At their core, they’re the same-old, time-tested boys with guitars singing about girls, but they put a pleasant twist on the formula, infusing an agreeable African jangle into their songs in lieu of the usual overwrought indie-rock chords.

And, to go along with their consciously different sound, the band made a bold fashion choice as well: Instead of ultra-skinny jeans and ironic accessories, they treat every day like it’s casual Friday at the office. They dress, in a word that front man Ezra Koenig has embraced, “preppy.”

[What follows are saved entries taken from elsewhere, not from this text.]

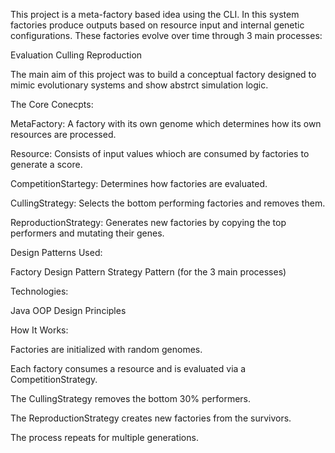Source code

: This project is a meta-factory based idea using the CLI. In this system factories produce outputs based on resource input and internal genetic configurations.
These factories evolve over time through 3 main processes:

Evaluation
Culling
Reproduction

The main aim of this project was to build a conceptual factory designed to mimic evolutionary systems and show abstrct simulation logic. 


The Core Conecpts:

MetaFactory: A factory with its own genome which determines how its own resources are processed.

Resource: Consists of input values whioch are consumed by factories to generate a score.

CompetitionStartegy: Determines how factories are evaluated.

CullingStrategy: Selects the bottom performing factories and removes them.

ReproductionStrategy: Generates new factories by copying the top performers and mutating their genes.

Design Patterns Used:

Factory Design Pattern
Strategy Pattern (for the 3 main processes)

Technologies:

Java
OOP Design Principles

How It Works:

Factories are initialized with random genomes.

Each factory consumes a resource and is evaluated via a CompetitionStrategy.

The CullingStrategy removes the bottom 30% performers.

The ReproductionStrategy creates new factories from the survivors.

The process repeats for multiple generations.
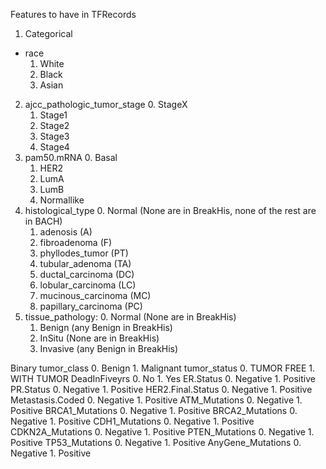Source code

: Features to have in TFRecords


1. Categorical
  - race
    1. White
    2. Black
    3. Asian
  2. ajcc_pathologic_tumor_stage
     0. StageX
     1. Stage1
     2. Stage2
     3. Stage3
     4. Stage4
  3. pam50.mRNA
     0. Basal
     1. HER2
     2. LumA
     3. LumB
     4. Normallike
  4. histological_type
     0. Normal (None are in BreakHis, none of the rest are in BACH)
     1. adenosis              (A)
     2. fibroadenoma          (F)
     3. phyllodes_tumor       (PT)
     4. tubular_adenoma       (TA)
     5. ductal_carcinoma      (DC)
     6. lobular_carcinoma     (LC)
     7. mucinous_carcinoma    (MC)
     8. papillary_carcinoma   (PC)
  5. tissue_pathology:
     0. Normal   (None are in BreakHis)
     1. Benign   (any Benign in BreakHis)
     2. InSitu   (None are in BreakHis)
     3. Invasive (any Benign in BreakHis)


 Binary
   tumor_class
     0. Benign
     1. Malignant 
   tumor_status
     0. TUMOR FREE
     1. WITH TUMOR
   DeadInFiveyrs
     0. No
     1. Yes
   ER.Status
     0. Negative
     1. Positive
   PR.Status
     0. Negative
     1. Positive
   HER2.Final.Status
     0. Negative
     1. Positive
   Metastasis.Coded
     0. Negative
     1. Positive
   ATM_Mutations
     0. Negative
     1. Positive
   BRCA1_Mutations
     0. Negative
     1. Positive
  BRCA2_Mutations
     0. Negative
     1. Positive
  CDH1_Mutations
     0. Negative
     1. Positive
   CDKN2A_Mutations
     0. Negative
     1. Positive
   PTEN_Mutations
     0. Negative
     1. Positive
   TP53_Mutations
     0. Negative
     1. Positive
   AnyGene_Mutations
     0. Negative
     1. Positive

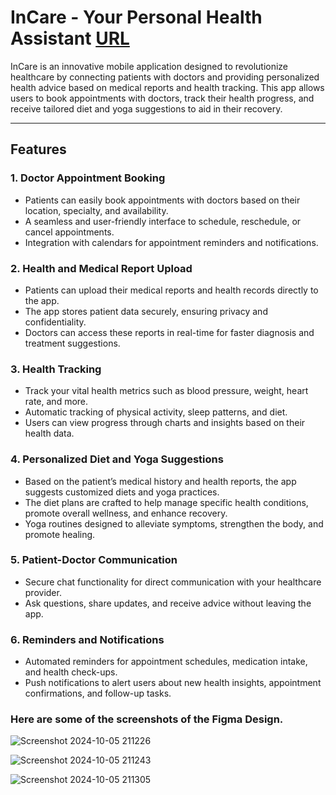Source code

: # InCare - Your Personal Health Assistant [URL](https://www.figma.com/design/o9pjtikcUORUmlhTR6Hqkw/The-Nerd-Herd?node-id=0-1&t=VlqFiaF10dsZxljZ-1)


InCare is an innovative mobile application designed to revolutionize healthcare by connecting patients with doctors and providing personalized health advice based on medical reports and health tracking. This app allows users to book appointments with doctors, track their health progress, and receive tailored diet and yoga suggestions to aid in their recovery.

---

## Features

### 1. **Doctor Appointment Booking**
   - Patients can easily book appointments with doctors based on their location, specialty, and availability.
   - A seamless and user-friendly interface to schedule, reschedule, or cancel appointments.
   - Integration with calendars for appointment reminders and notifications.

### 2. **Health and Medical Report Upload**
   - Patients can upload their medical reports and health records directly to the app.
   - The app stores patient data securely, ensuring privacy and confidentiality.
   - Doctors can access these reports in real-time for faster diagnosis and treatment suggestions.

### 3. **Health Tracking**
   - Track your vital health metrics such as blood pressure, weight, heart rate, and more.
   - Automatic tracking of physical activity, sleep patterns, and diet.
   - Users can view progress through charts and insights based on their health data.

### 4. **Personalized Diet and Yoga Suggestions**
   - Based on the patient’s medical history and health reports, the app suggests customized diets and yoga practices.
   - The diet plans are crafted to help manage specific health conditions, promote overall wellness, and enhance recovery.
   - Yoga routines designed to alleviate symptoms, strengthen the body, and promote healing.

### 5. **Patient-Doctor Communication**
   - Secure chat functionality for direct communication with your healthcare provider.
   - Ask questions, share updates, and receive advice without leaving the app.

### 6. **Reminders and Notifications**
   - Automated reminders for appointment schedules, medication intake, and health check-ups.
   - Push notifications to alert users about new health insights, appointment confirmations, and follow-up tasks.

### Here are some of the screenshots of the Figma Design.


   ![Screenshot 2024-10-05 211226](https://github.com/user-attachments/assets/d2b2eef9-a02d-4860-aac3-f2d339691df5)

   ![Screenshot 2024-10-05 211243](https://github.com/user-attachments/assets/01d1855a-5c62-45c0-ac6d-07e3c050e80d)

   ![Screenshot 2024-10-05 211305](https://github.com/user-attachments/assets/81cfb95d-687c-4053-b670-c08bbe5e0102)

“There were a lot of things we wanted to avoid when we started the band, things that we were tired of,” Koenig told me in an interview earlier this month, “and maybe that also crossed over to the way we felt about the kind of clothes that we wanted to wear. I went to thrift stores a lot in high school, but I always wanted to find old Brookes Brothers shirts, not ironic t-shirts. It’s two sides of the same coin, really. But it’s funny: You can get a collared shirt for so cheap, or you could pay a hundred dollars for a distressed, weird t-shirt. Ultimately, I feel like one I can relate to more. It feels more refreshing to me, in a way almost like an anti-fashion sort of thing.”

In an era where rich young rockers downplay their pedigree by dressing like street rats, this is a welcome bit of truth-in-advertising. Vampire Weekend looks exactly like they sound: happy, clean-cut and educated. Their gimmick is that they’re not being gimmicky.

The prep-school aesthetic also ties in thematically with the band’s self-titled debut, which is very much the product of four recent Columbia University graduates. These songs are filled with nostalgia for the college life they’ve just left behind—the campus culture, the class crushes, the endless academia —and that’s the album’s appeal. It’s a happy, wide-eyed tribute to the period that many listeners look back on as the best time of their life.